**What to do**
Please give the number of lines in the records below that include "involve", with no other output.

___ Exercise data

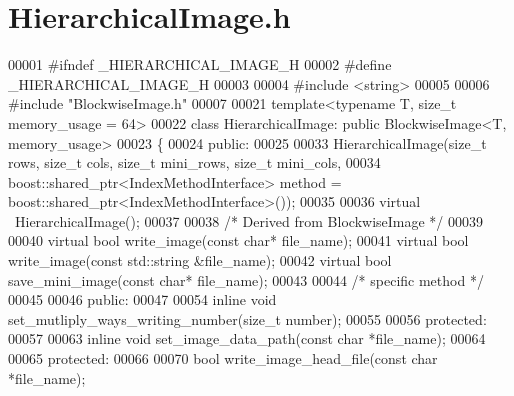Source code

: \section{Hierarchical\-Image.\-h}
\label{_hierarchical_image_8h}

\begin{DoxyCode}
00001 \textcolor{preprocessor}{#ifndef \_HIERARCHICAL\_IMAGE\_H}
00002 \textcolor{preprocessor}{}\textcolor{preprocessor}{#define \_HIERARCHICAL\_IMAGE\_H}
00003 \textcolor{preprocessor}{}
00004 \textcolor{preprocessor}{#include <string>}
00005 
00006 \textcolor{preprocessor}{#include "BlockwiseImage.h"}
00007 
00021 \textcolor{keyword}{template}<\textcolor{keyword}{typename} T, \textcolor{keywordtype}{size\_t} memory\_usage = 64>
00022 \textcolor{keyword}{class }HierarchicalImage: \textcolor{keyword}{public} BlockwiseImage<T, memory\_usage>
00023 \{
00024 \textcolor{keyword}{public}:
00025 
00033         HierarchicalImage(\textcolor{keywordtype}{size\_t} rows, \textcolor{keywordtype}{size\_t} cols, \textcolor{keywordtype}{size\_t} mini\_rows, \textcolor{keywordtype}{size\_t} 
      mini\_cols,
00034                 boost::shared\_ptr<IndexMethodInterface> method = 
      boost::shared\_ptr<IndexMethodInterface>());
00035 
00036         \textcolor{keyword}{virtual} ~HierarchicalImage();
00037 
00038 \textcolor{comment}{/* Derived from BlockwiseImage */}
00039 
00040         \textcolor{keyword}{virtual} \textcolor{keywordtype}{bool} write_image(\textcolor{keyword}{const} \textcolor{keywordtype}{char}* file\_name);
00041         \textcolor{keyword}{virtual} \textcolor{keywordtype}{bool} write_image(\textcolor{keyword}{const} std::string &file\_name);
00042         \textcolor{keyword}{virtual} \textcolor{keywordtype}{bool} save_mini_image(\textcolor{keyword}{const} \textcolor{keywordtype}{char}* file\_name);
00043 
00044 \textcolor{comment}{/* specific method */}
00045 
00046 \textcolor{keyword}{public}:
00047 
00054         \textcolor{keyword}{inline} \textcolor{keywordtype}{void} set_mutliply_ways_writing_number(\textcolor{keywordtype}{size\_t} number);
00055 
00056 \textcolor{keyword}{protected}:
00057 
00063         \textcolor{keyword}{inline} \textcolor{keywordtype}{void} set_image_data_path(\textcolor{keyword}{const} \textcolor{keywordtype}{char} *file\_name); 
00064 
00065 \textcolor{keyword}{protected}:
00066 
00070         \textcolor{keywordtype}{bool} write_image_head_file(\textcolor{keyword}{const} \textcolor{keywordtype}{char} *file\_name);

\end{DoxyCode}
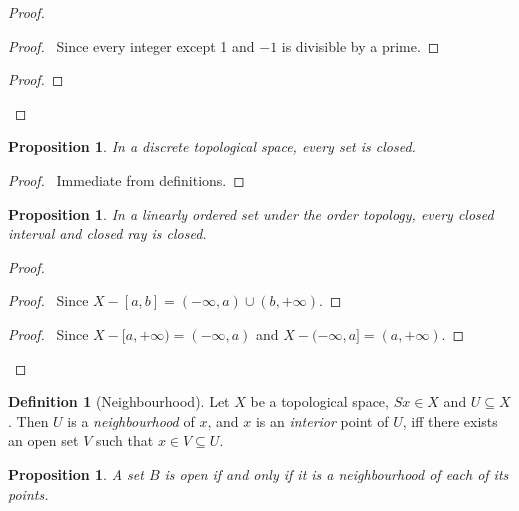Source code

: \documentclass{book}
\let\qed\relax
\newtheorem{prop}[ax]{Proposition}
\theoremstyle{definition}
\newtheorem{df}[ax]{Definition}
\begin{document}
\begin{proof}
\begin{proof}
	\pf\ Since every integer except 1 and $-1$ is divisible by a prime.
\end{proof}
\begin{proof}
\end{proof}
\qed
\end{proof}

\begin{prop}
In a discrete topological space, every set is closed.
\end{prop}

\begin{proof}
\pf\ Immediate from definitions. \qed
\end{proof}

\begin{prop}
In a linearly ordered set under the order topology, every closed interval and closed ray is closed.
\end{prop}

\begin{proof}
\pf
{}
\begin{proof}
	\pf\ Since $X - [a,b] = (-\infty, a) \cup (b, +\infty)$.
\end{proof}
\begin{proof}
	\pf\ Since $X - [a,+\infty) = (-\infty,a)$ and $X - (-\infty,a] = (a,+\infty)$.
\end{proof}
\qed
\end{proof}

\begin{df}[Neighbourhood]
Let $X$ be a topological space, $Sx \in X$ and $U \subseteq X$. Then $U$ is a \emph{neighbourhood} of $x$, and $x$ is an \emph{interior} point of $U$, iff there exists an open set $V$ such that $x \in V \subseteq U$.
\end{df}

\begin{prop}
A set $B$ is open if and only if it is a neighbourhood of each of its points.
\end{prop}
\end{document}
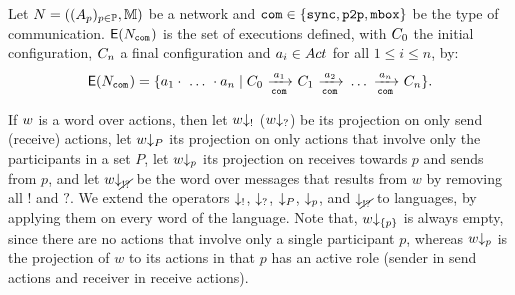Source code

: \documentclass[submission,copyright,creativecommons,UKenglish]{eptcs}
\begin{document}
\begin{definition}[Execution]\label{def:execution}
  Let $N = \left((A_{p})_{p\in \mathbb{P}}, \mathbb{M}\right)$ be a network and  $\mathtt{com}\in \{\mathtt{sync}, \mathtt{p2p}, \mathtt{mbox}\}$  
 be the type of communication.  
  $\mathsf{E}(N_{{\mathtt{com}}^{}})$ is the set of executions defined, with 
  $C_0$ the initial configuration, $C_n$ a final configuration and $a_i \in 
  Act_{}$ for all $1 \leq i \leq n$, by:
$$\mathsf{E}(N_{{\mathtt{com}}^{}}) = \{a_1\cdot\ \dots\ \cdot a_n \mid  C_0\ { \xrightarrow[{\mathtt{com}}^{}]{a_1}}\ C_1{} \ { \xrightarrow[{\mathtt{com}}^{}]{a_2}}\ {} \dots \ { \xrightarrow[{\mathtt{com}}^{}]{a_n}}\ C_n{}\}.$$  
\end{definition}









If $w$ is a word over actions, then let $ w{\downarrow_{!}} $ (\resp $ w{\downarrow_{?}} $) be its projection on only send (\resp receive) actions, let $ w{\downarrow_{P}} $ its projection on only actions that involve only the participants in a set $ P $, let $ w{\downarrow_{p}} $ its projection on receives towards $ p $ and sends from $ p $, and let $ w{\downarrow_{\cancel{!?}}} $ be the word over messages that results from $ w $ by removing all $ ! $ and $ ? $.
We extend the operators $ {\downarrow_{!}} $, $ {\downarrow_{?}} $, $ {\downarrow_{P}} $, $ {\downarrow_{p}} $, and $ {\downarrow_{\cancel{!?}}} $ to languages, by applying them on every word of the language.
Note that, $ w{\downarrow_{{\left\lbrace p \right\rbrace}}} $ is always empty, since there are no actions that involve only a single participant $ p $, whereas $ w{\downarrow_{p}} $ is the projection of $ w $ to its actions in that $ p $ has an active role (sender in send actions and receiver in receive actions).
\end{document}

______

**Response to this exercise**
2